In Krefeld lebende Türken wehren sich gegen Pauschalurteile, geben aber auch Versäumnisse zu.

Krefeld. Zuwanderer aus der Türkei haben laut einer Studie des Berlin-Instituts große Probleme, sich in Deutschland zu integrieren. Sie täten sich damit schwerer als Angehörige anderer Nationalitäten. Defizite gibt es danach vor allem bei der Bildung (die WZ berichtete). In Krefeld ist die Situation besser - zumindest fällt die Selbsteinschätzung positiver aus. Dennoch will die Stadtverwaltung handeln.
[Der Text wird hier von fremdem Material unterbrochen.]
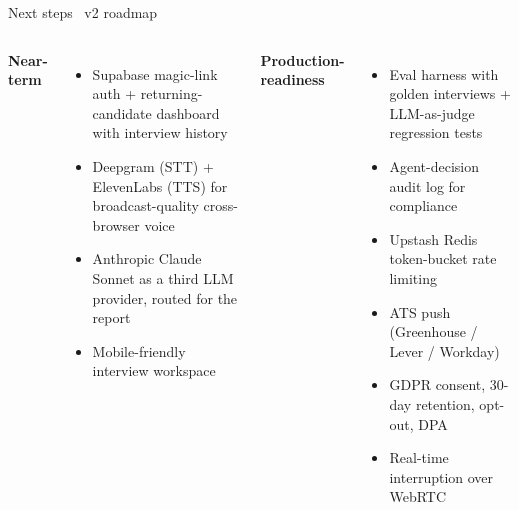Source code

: \documentclass[aspectratio=169,10pt]{beamer}
\newcommand{\biglabel}[1]{\textcolor{brand}{\bfseries\large #1}}
\begin{document}
\begin{frame}{Next steps \textbullet\ v2 roadmap}
  \vspace{0.2cm}
  \footnotesize
  \begin{columns}[T,onlytextwidth]
      \biglabel{Near-term}
      \begin{itemize}\setlength\itemsep{2pt}
        \item Supabase magic-link auth + returning-candidate dashboard with interview history
        \item Deepgram (STT) + ElevenLabs (TTS) for broadcast-quality cross-browser voice
        \item Anthropic Claude Sonnet as a third LLM provider, routed for the report
        \item Mobile-friendly interview workspace
      \end{itemize}
      \biglabel{Production-readiness}
      \begin{itemize}\setlength\itemsep{2pt}
        \item Eval harness with golden interviews + LLM-as-judge regression tests
        \item Agent-decision audit log for compliance
        \item Upstash Redis token-bucket rate limiting
        \item ATS push (Greenhouse / Lever / Workday)
        \item GDPR consent, 30-day retention, opt-out, DPA
        \item Real-time interruption over WebRTC
      \end{itemize}
  \end{columns}
\end{frame}
\end{document}
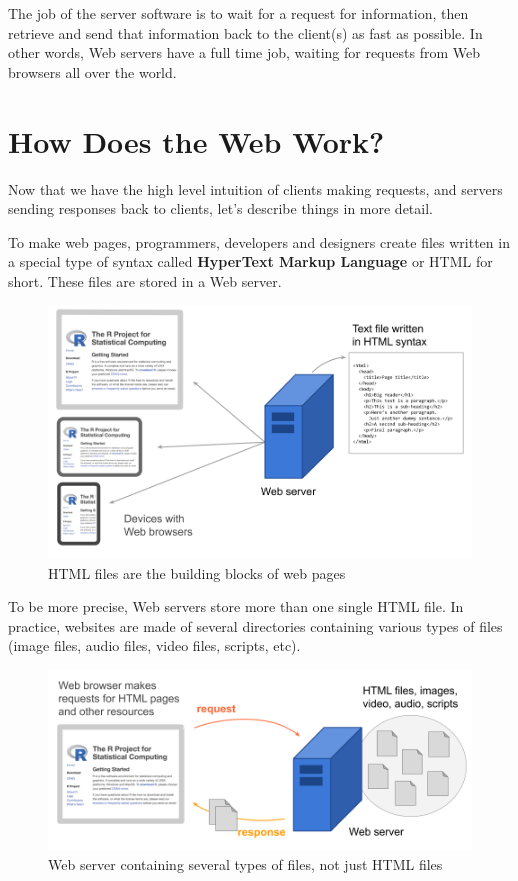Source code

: \documentclass[
]{book}
\begin{document}
The job of the server software is to wait for a request for information, then
retrieve and send that information back to the client(s) as fast as possible.
In other words, Web servers have a full time job, waiting for requests from
Web browsers all over the world.

\hypertarget{how-does-the-web-work}{%
\section{How Does the Web Work?}\label{how-does-the-web-work}}

Now that we have the high level intuition of clients making requests, and
servers sending responses back to clients, let's describe things in more
detail.

To make web pages, programmers, developers and designers create files written
in a special type of syntax called \textbf{HyperText Markup Language} or HTML for
short. These files are stored in a Web server.

\begin{figure}

{\centering \includegraphics[width=0.8\linewidth]{images/http/web-scheme3} 

}

\caption{HTML files are the building blocks of web pages}\label{fig:unnamed-chunk-6}
\end{figure}

To be more precise, Web servers store more than one single HTML file. In
practice, websites are made of several directories containing various types of
files (image files, audio files, video files, scripts, etc).

\begin{figure}

{\centering \includegraphics[width=0.8\linewidth]{images/http/web-scheme5} 

}

\caption{Web server containing several types of files, not just HTML files}\label{fig:unnamed-chunk-7}
\end{figure}
\end{document}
Ayfer Patir ist das Gegenmodell zur Studie. Die 26-jährige Krefelderin, deren Großvater vor Jahrzehnten als Gastarbeiter nach Deutschland kam, spricht fließend Deutsch und studiert an der Fachhochschule Niederrhein Chemieingenieurwesen. Im Sommer steht ihre Diplomarbeit an. Die Studie schade der Integration, da sie Klischees bediene, sagt Patir. Sie bezeichnet sich als "türkischstämmige Deutsche". "Ich fühle mich in Krefeld, aber auch im türkischen Kayseri heimisch."
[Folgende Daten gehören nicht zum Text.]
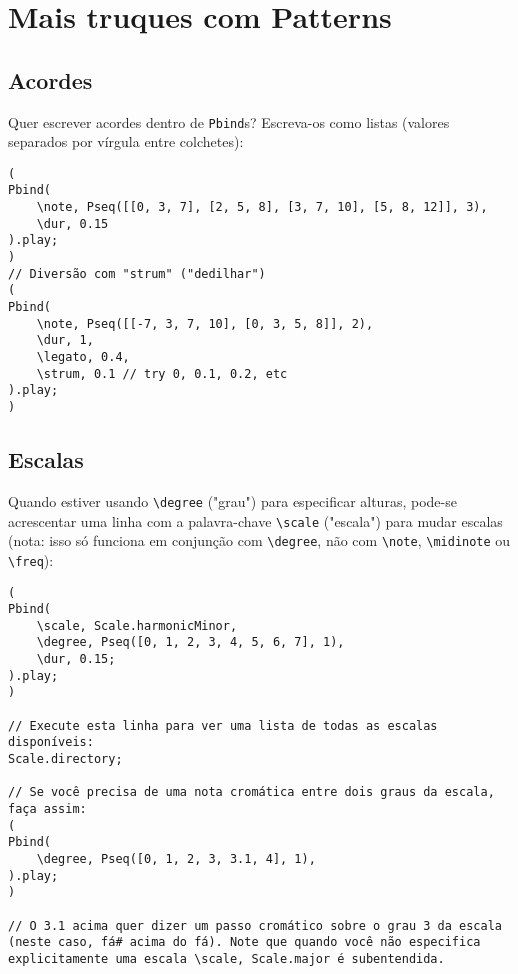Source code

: \section{Mais truques com Patterns}

\subsection{Acordes}

Quer escrever acordes dentro de \texttt{Pbind}s? Escreva-os como listas (valores separados por vírgula entre colchetes):
 
\begin{lstlisting}[style=SuperCollider-IDE, basicstyle=\scttfamily\footnotesize]
(
Pbind(
	\note, Pseq([[0, 3, 7], [2, 5, 8], [3, 7, 10], [5, 8, 12]], 3),
	\dur, 0.15
).play;
)
// Diversão com "strum" ("dedilhar")
(
Pbind(
	\note, Pseq([[-7, 3, 7, 10], [0, 3, 5, 8]], 2),
	\dur, 1,
	\legato, 0.4,
	\strum, 0.1 // try 0, 0.1, 0.2, etc
).play;
)
\end{lstlisting}
 

\subsection{Escalas}

Quando estiver usando \texttt{\textbackslash degree} ("grau") para especificar alturas, pode-se acrescentar uma linha com a palavra-chave \texttt{\textbackslash scale} ("escala") para mudar escalas (nota: isso só funciona em conjunção com \texttt{\textbackslash degree}, não com \texttt{\textbackslash note}, \texttt{\textbackslash midinote} ou \texttt{\textbackslash freq}):

 
\begin{lstlisting}[style=SuperCollider-IDE, basicstyle=\scttfamily\footnotesize]
(
Pbind(
	\scale, Scale.harmonicMinor,
	\degree, Pseq([0, 1, 2, 3, 4, 5, 6, 7], 1),
	\dur, 0.15;
).play;
)

// Execute esta linha para ver uma lista de todas as escalas disponíveis:
Scale.directory;

// Se você precisa de uma nota cromática entre dois graus da escala, faça assim:
(
Pbind(
	\degree, Pseq([0, 1, 2, 3, 3.1, 4], 1),
).play;
)

// O 3.1 acima quer dizer um passo cromático sobre o grau 3 da escala (neste caso, fá# acima do fá). Note que quando você não especifica explicitamente uma escala \scale, Scale.major é subentendida.
\end{lstlisting}


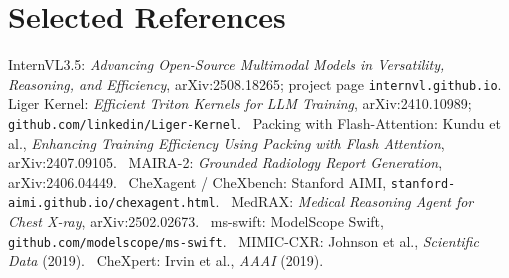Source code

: \documentclass[11pt,a4paper]{article}
\begin{document}
\section{Selected References}
\label{app:refs}
{\footnotesize
InternVL3.5: \emph{Advancing Open-Source Multimodal Models in Versatility, Reasoning, and Efficiency}, arXiv:2508.18265; project page \texttt{internvl.github.io}. \,
Liger Kernel: \emph{Efficient Triton Kernels for LLM Training}, arXiv:2410.10989; \texttt{github.com/linkedin/Liger-Kernel}. \,
Packing with Flash-Attention: Kundu et al., \emph{Enhancing Training Efficiency Using Packing with Flash Attention}, arXiv:2407.09105. \,
MAIRA-2: \emph{Grounded Radiology Report Generation}, arXiv:2406.04449. \,
CheXagent / CheXbench: Stanford AIMI, \texttt{stanford-aimi.github.io/chexagent.html}. \,
MedRAX: \emph{Medical Reasoning Agent for Chest X-ray}, arXiv:2502.02673. \,
ms-swift: ModelScope Swift, \texttt{github.com/modelscope/ms-swift}. \,
MIMIC-CXR: Johnson et al., \emph{Scientific Data} (2019). \,
CheXpert: Irvin et al., \emph{AAAI} (2019).
}
\end{document}
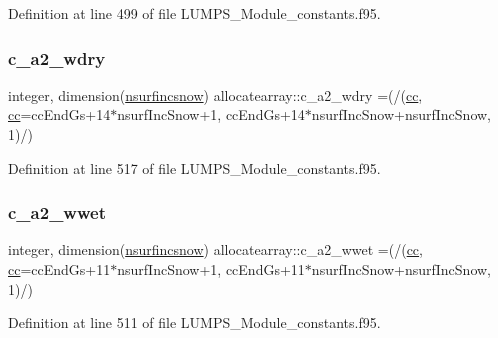 Definition at line 499 of file L\+U\+M\+P\+S\+\_\+\+Module\+\_\+constants.\+f95.

\mbox{\label{namespaceallocatearray_ae537fc0a303aa7ab49bd478a2cdd9798}} 
\subsubsection{\texorpdfstring{c\+\_\+a2\+\_\+wdry}{c\_a2\_wdry}}
{\footnotesize\ttfamily integer, dimension(\hyperlink{namespaceallocatearray_af4d113f332b6759cfa22271140c9162d}{nsurfincsnow}) allocatearray\+::c\+\_\+a2\+\_\+wdry =(/(\hyperlink{namespaceallocatearray_ac863c81704eb507dee10f5e10741e10c}{cc}, \hyperlink{namespaceallocatearray_ac863c81704eb507dee10f5e10741e10c}{cc}=cc\+End\+Gs+14$\ast$nsurf\+Inc\+Snow+1, cc\+End\+Gs+14$\ast$nsurf\+Inc\+Snow+nsurf\+Inc\+Snow, 1)/)}



Definition at line 517 of file L\+U\+M\+P\+S\+\_\+\+Module\+\_\+constants.\+f95.

\mbox{\label{namespaceallocatearray_af34e6c63b5df6dcc656b4434f8e6790f}} 
\subsubsection{\texorpdfstring{c\+\_\+a2\+\_\+wwet}{c\_a2\_wwet}}
{\footnotesize\ttfamily integer, dimension(\hyperlink{namespaceallocatearray_af4d113f332b6759cfa22271140c9162d}{nsurfincsnow}) allocatearray\+::c\+\_\+a2\+\_\+wwet =(/(\hyperlink{namespaceallocatearray_ac863c81704eb507dee10f5e10741e10c}{cc}, \hyperlink{namespaceallocatearray_ac863c81704eb507dee10f5e10741e10c}{cc}=cc\+End\+Gs+11$\ast$nsurf\+Inc\+Snow+1, cc\+End\+Gs+11$\ast$nsurf\+Inc\+Snow+nsurf\+Inc\+Snow, 1)/)}



Definition at line 511 of file L\+U\+M\+P\+S\+\_\+\+Module\+\_\+constants.\+f95.

\mbox{\label{namespaceallocatearray_a61e51307f223225bb90ad6bd605f016f}} 
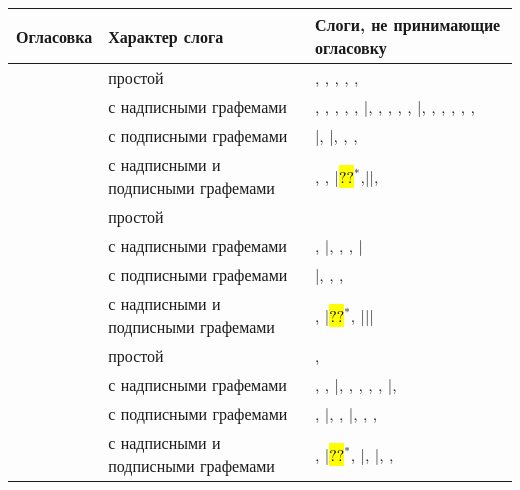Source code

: \begin{tabularx}{\textwidth}{p{} p{} p{}}
	\caption{Слоги, не принимающие огласовку}
	\label{tab:2}\\
		\toprule
	\parbox{0.1\textwidth}{\centering Огла\-совка} & \parbox{0.4\textwidth}{\centering Характер слога} & \parbox{0.4\textwidth}{\centering Слоги, не принимающие огласовку}\\
	\midrule
	\endhead
	\addlinespace
	 & простой & , , , , , \\
	& с надписными графемами & , , , , , |\quad  {}, , , , , |\quad {}, , , , , , \\
	\addlinespace
	& с подписными графемами & |\quad {}, |\quad {}, , , \\
	\addlinespace
	& с надписными и подписными графемами & , , |\quad \hl{??}\hyperref[tab:2:spec1]{$^*$},|\quad {}|\quad {},\\ 
	\midrule
	\addlinespace
	 & простой & \\
	& с надписными графемами & , |\quad {}, , , |\quad {}\\
	\addlinespace
	& с подписными графемами & |\quad {}, , , \\
	\addlinespace
	& с надписными и подписными графемами & , |\quad \hl{??}\hyperref[tab:2:spec1]{$^*$}, |\quad {}|\quad {}|\quad {}\\
	\midrule
	\addlinespace
	 & простой & , \\
	& с надписными графемами & , , |\quad {}, , , , , |\quad {}, \\
	\addlinespace
	& с подписными графемами & , |\quad {}, , |\quad {}, , , \\
	\addlinespace
	& с надписными и подписными графемами & , |\quad \hl{??}\hyperref[tab:2:spec1]{$^*$}, |\quad {}, |\quad {}, , \\

\end{tabularx}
Es sei nicht von der Hand zu weisen, dass es auch in Krefeld Türken gebe, die lieber unter sich bleiben. "Aber es gibt doch auch so viele positive Beispiele, die muss man hervorheben." Eine Folge der Studie könnte, so Patir, aber auch ein "Wachrüttel-Effekt" sein, dass jetzt noch mehr getan werden kann und muss.

Ihre älteren Landsleute seien weniger integriert, finden Senay Dogancili (30), Nurdan Erdogan (29) und Nuray Tok (32): "Weil sie manchmal auch nicht wollen."

Halide Özkurt, Vorsitzende des Ausländerbeirats der Stadt, sieht das Problem ebenfalls in der ersten Einwanderer-Generation. Als diese vor 40 Jahren gekommen sei, habe keiner daran gedacht, sie zu integrieren. Die Folgen wirkten bis heute nach: "Die Pflicht zum Erlernen der deutschen Sprache ist erst im Jahr 2000 mit dem Zuwanderungsgesetz gekommen. Das war viel zu spät."

Die Folgen dieser Fehlentwicklung schildert Ridvan Yolcu, seit über 25 Jahren für die Migrationsarbeit der Arbeiterwohlfahrt (AWO) zuständig: "In einigen Gegenden wie der Ritterstraße oder der Lewerentzstraße sind die Türken unter sich." Deshalb habe ein großer Teil der ersten Generation keinen Sinn gesehen, Deutsch zu lernen.

Ante Franjicevic, Vorsitzender des städtischen Arbeitskreises für Zuwanderung und Integration, warnt vor Pauschalurteilen: "Auch andere Nationen schneiden relativ schlecht ab, darunter auch die Ex-Jugoslawen", sagt der gebürtige Bosnier. Kritisch sieht Franjicevic die Rolle der Union der türkischen und islamischen Vereine, der Dachorganisation der türkischen Vereine in Krefeld. "Die kapseln sich total von Integrationsarbeit ab. An die komme ich einfach nicht ran", sagt Franjicevic.

Halide Özkurt sieht das anders: "Natürlich ist die Union an der Integration interessiert. Ich kann mich nicht über mangelnde Unterstützung beklagen." Derzeit steht die Union vor einem Umbruch. Viele jüngere Leute, darunter auch Ayfer Patir, sind neu im Vorstand, die Kooperation mit der Stadt soll weiter ausgebaut werden.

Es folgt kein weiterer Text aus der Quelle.